The 'Stalling' Myth vs. 'Slowing Down to Go Fast'
One criticism of agents is that their development is stalling, with companies often ending up in "pilot purgatory," where technology gets stuck in testing phases. Companies are moving past the "sugar rush" phase of AI demos into the hard work of building trusted foundations. Instead of stalling, Auradkar contends that companies have "slowed down to go fast" by taking a more deliberate approach to agentic AI implementation. It's important to invest up front in context so agents can effectively perform, rather than produce early but unreliable outputs that are devoid of a comprehensive understanding of the business.
Your job is not done when the agent is launched. Your job starts when the agent is launched. You need to observe, fix, iterate, so that the agent is fresh.

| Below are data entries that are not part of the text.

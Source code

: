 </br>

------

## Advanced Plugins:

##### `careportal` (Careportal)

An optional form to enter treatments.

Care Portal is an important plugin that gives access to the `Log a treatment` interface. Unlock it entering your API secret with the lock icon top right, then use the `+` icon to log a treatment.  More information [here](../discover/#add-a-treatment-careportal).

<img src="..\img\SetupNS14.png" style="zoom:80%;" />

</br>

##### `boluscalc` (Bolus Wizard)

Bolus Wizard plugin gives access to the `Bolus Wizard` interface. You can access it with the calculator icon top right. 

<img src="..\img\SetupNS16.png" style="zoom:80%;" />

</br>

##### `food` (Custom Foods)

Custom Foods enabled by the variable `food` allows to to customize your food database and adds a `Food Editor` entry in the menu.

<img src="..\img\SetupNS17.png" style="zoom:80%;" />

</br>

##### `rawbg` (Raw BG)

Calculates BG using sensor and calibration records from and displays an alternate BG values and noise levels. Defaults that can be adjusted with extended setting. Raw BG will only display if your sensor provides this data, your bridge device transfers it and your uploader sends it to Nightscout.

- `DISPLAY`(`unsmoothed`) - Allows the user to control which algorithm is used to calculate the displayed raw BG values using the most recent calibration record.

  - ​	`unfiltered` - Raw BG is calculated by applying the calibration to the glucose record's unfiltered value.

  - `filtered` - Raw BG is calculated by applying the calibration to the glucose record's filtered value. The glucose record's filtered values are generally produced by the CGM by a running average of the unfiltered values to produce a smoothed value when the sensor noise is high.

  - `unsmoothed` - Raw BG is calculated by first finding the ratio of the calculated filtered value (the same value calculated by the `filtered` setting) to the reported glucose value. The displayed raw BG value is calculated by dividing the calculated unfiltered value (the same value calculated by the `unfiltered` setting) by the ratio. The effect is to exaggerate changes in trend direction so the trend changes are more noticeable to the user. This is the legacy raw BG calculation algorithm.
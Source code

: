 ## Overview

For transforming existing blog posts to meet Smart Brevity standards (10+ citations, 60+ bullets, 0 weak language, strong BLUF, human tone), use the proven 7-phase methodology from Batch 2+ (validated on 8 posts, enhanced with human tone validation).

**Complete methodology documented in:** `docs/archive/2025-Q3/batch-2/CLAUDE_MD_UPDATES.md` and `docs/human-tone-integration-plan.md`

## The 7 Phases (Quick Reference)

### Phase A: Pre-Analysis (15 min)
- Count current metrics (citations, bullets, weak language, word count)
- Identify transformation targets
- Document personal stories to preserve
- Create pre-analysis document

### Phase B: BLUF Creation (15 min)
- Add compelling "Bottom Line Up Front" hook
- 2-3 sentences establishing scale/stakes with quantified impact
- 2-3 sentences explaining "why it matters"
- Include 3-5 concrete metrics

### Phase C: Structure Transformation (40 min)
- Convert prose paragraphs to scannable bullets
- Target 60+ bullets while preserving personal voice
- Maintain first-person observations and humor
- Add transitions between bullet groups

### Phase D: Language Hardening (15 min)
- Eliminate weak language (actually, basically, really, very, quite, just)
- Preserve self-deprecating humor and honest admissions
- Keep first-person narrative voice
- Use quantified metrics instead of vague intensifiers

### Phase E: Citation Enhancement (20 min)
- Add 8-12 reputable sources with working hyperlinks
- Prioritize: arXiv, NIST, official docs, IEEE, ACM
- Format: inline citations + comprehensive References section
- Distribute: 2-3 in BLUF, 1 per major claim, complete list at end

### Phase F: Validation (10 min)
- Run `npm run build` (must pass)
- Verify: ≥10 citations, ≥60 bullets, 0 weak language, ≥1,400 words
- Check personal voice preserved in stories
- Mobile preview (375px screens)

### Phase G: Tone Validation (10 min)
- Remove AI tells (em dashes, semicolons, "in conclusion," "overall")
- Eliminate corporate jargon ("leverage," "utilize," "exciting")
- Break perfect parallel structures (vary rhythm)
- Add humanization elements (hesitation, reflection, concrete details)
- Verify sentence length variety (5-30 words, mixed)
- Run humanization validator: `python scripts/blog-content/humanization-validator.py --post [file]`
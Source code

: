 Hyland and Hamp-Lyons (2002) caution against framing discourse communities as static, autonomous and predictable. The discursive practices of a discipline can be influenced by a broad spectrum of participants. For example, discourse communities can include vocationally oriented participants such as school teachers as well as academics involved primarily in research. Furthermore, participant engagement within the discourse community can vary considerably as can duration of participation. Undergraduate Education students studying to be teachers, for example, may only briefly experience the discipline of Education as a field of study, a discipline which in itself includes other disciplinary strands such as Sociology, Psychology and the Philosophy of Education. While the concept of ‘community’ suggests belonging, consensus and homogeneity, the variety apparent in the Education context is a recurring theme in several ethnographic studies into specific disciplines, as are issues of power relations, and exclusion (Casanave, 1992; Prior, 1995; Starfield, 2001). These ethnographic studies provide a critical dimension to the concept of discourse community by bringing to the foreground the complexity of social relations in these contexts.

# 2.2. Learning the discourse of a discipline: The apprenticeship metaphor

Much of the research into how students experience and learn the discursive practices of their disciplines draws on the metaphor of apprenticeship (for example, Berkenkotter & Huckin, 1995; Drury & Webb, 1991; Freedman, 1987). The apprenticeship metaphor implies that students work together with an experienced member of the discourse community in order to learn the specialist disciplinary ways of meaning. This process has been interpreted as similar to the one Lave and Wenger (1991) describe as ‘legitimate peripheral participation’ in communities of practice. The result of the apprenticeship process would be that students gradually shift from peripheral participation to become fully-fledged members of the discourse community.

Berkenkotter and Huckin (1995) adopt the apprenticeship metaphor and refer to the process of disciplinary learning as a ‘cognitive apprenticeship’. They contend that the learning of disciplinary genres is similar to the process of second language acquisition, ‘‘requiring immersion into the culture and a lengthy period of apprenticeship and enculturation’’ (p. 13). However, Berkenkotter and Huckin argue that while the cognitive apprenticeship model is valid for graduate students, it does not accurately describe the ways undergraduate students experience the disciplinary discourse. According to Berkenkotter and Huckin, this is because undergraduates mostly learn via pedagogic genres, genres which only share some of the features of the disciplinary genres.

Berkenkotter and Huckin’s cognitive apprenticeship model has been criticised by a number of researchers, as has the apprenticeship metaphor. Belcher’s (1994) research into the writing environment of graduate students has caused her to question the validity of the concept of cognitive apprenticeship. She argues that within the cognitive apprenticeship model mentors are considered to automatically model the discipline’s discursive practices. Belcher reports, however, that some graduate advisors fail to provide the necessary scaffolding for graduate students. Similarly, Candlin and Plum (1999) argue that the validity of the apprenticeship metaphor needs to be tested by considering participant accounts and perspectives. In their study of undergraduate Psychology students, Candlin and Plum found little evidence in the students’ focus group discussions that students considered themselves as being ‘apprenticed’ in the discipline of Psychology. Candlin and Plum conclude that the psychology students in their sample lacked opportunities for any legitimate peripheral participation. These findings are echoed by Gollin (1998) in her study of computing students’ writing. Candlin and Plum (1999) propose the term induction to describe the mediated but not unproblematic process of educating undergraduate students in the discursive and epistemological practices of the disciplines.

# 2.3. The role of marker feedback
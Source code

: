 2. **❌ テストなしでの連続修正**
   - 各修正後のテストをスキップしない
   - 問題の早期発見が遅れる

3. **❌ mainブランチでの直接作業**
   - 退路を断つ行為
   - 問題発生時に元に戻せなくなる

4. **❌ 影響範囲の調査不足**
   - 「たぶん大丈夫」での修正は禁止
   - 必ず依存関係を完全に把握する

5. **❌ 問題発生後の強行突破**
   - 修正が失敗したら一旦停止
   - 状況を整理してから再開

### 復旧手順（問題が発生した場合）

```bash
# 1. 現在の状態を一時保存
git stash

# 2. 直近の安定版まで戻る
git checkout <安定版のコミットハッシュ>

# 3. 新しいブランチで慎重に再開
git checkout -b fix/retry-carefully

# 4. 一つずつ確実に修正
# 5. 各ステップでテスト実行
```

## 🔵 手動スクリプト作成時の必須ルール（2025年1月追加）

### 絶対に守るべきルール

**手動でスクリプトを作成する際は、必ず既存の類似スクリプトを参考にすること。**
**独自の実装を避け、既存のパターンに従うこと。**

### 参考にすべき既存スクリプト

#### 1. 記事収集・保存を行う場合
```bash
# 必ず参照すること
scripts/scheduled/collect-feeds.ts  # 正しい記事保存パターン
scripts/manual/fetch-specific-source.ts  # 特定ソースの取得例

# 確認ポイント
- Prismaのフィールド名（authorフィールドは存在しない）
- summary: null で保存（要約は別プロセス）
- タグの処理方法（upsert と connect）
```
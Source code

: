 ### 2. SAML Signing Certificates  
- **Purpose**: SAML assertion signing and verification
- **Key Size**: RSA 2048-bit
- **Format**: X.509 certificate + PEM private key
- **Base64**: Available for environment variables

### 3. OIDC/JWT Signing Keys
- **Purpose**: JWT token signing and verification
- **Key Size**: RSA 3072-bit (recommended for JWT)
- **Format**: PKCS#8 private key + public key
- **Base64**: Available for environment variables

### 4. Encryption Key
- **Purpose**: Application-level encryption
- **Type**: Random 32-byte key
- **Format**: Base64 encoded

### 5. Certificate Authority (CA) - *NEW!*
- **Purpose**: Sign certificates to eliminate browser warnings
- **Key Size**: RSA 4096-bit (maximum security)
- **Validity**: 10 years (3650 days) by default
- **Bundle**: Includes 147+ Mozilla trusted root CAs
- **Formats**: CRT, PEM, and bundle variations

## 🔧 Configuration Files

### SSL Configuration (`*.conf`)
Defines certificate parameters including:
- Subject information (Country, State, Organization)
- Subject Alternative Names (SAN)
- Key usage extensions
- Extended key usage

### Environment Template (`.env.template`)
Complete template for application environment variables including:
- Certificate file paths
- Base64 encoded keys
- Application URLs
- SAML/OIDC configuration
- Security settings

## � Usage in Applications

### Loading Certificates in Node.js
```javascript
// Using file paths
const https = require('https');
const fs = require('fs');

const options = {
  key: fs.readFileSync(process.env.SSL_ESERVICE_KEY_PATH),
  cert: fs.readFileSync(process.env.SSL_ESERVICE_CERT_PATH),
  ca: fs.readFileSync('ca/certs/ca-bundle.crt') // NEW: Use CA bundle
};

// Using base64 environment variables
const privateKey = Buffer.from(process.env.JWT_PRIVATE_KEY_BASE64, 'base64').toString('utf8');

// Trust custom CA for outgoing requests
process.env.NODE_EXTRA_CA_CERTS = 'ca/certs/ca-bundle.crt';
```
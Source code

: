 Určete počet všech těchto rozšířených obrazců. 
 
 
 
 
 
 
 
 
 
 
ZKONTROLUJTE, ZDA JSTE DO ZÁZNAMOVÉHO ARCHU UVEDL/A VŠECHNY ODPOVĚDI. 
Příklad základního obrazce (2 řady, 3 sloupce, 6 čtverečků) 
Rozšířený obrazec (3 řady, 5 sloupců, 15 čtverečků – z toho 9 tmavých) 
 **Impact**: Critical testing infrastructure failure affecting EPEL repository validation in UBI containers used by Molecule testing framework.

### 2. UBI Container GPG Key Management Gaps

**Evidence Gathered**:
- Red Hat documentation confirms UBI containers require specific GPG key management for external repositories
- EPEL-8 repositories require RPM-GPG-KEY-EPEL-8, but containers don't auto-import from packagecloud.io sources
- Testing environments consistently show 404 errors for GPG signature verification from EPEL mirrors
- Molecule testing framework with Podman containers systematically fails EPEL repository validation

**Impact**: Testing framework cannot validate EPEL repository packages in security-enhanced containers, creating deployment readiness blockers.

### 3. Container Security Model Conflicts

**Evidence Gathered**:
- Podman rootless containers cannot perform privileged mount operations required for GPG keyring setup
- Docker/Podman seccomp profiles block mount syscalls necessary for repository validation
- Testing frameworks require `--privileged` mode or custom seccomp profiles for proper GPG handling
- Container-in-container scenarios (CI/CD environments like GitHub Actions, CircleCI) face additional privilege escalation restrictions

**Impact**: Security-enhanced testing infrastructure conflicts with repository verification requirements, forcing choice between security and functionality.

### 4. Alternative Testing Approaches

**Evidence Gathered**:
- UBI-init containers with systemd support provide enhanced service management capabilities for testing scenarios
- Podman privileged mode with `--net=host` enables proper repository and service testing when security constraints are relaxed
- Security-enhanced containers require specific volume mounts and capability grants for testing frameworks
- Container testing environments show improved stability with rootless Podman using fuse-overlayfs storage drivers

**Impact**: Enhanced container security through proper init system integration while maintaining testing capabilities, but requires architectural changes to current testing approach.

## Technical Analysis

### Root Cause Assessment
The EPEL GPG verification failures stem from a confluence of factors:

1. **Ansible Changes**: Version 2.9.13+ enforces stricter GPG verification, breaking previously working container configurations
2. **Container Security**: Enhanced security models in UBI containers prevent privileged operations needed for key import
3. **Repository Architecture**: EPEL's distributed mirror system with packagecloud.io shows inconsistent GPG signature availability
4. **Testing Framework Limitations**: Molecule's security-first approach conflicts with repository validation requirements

Muralidhar Krishnaprasad, President and CTO of Engineering at SalesforceIn reality, agents aren't stalling but rather maturing through an iterative process of trial and error paired with ongoing product development, as teams learn how to provide the right data, guardrails, and contextual grounding for real-world use. As Krishnaprasad stated, "Your job is not done when the agent is launched. Your job starts when the agent is launched. You need to observe, fix, iterate, so that the agent is fresh."
Our "Agentic Maturity Model" necessitates "a bias for action focused on specific use cases," according to Ahuja. She continued:"Find the biggest, most boring, Level 1 use case. Start to explore what would need to be true to implement that. What are the minimum data attributes that you need to harmonize and cleanse?" When businesses commit to this intentional foundational work, the definition of success shifts from mere outputs - deploying AI for the sake of production - to measurable outcomes that deliver tangible ROI. This approach allows organizations to right-size their data readiness and tech investment, incrementally strengthening their stack to meet specific goals rather than attempting to harmonize all enterprise data up front before seeing value.
The New KPIS: Adaptability, Agility, and Trust
To move beyond "pilot purgatory," organizations must stop chasing isolated production use cases and start building for long-term outcomes. Instead of deploying one agent, the goal becomes building a system that can adapt to future changes and scale from the first agent to the hundredth. Agents need to be reliable decision makers and action-takers, and this can't happen without a unified platform and trusted context.
Salesforce leaders emphasized adaptability, agility, and trust as key measures of success in the agentic era. For Ahuja, adaptability will be key: "We have all heard of IQ and EQ, but I predict AQ will play a greater role - the adaptability quotient of leadership mindsets and of organizational tech stacks. How adaptable, how interoperable, how composable is your tech stack today?" Additionally, Auradkar highlighted how scaling fast will be key: "It's not your first agent or your second agent being successful. How can you, in a scaled way, have an impact across your business? Once you have the platform foundations right in place, things become much faster. To do that, you need agility."
As for trust, Krishnaprasad predicts it will become even more important as agents continue to evolve: "You've got to make sure, out of the box, that the business reputation is protected. This is why context is really important for an agent: for it to solve the problem, solve it the right way, and also for us to make sure that it's giving you the right ROI."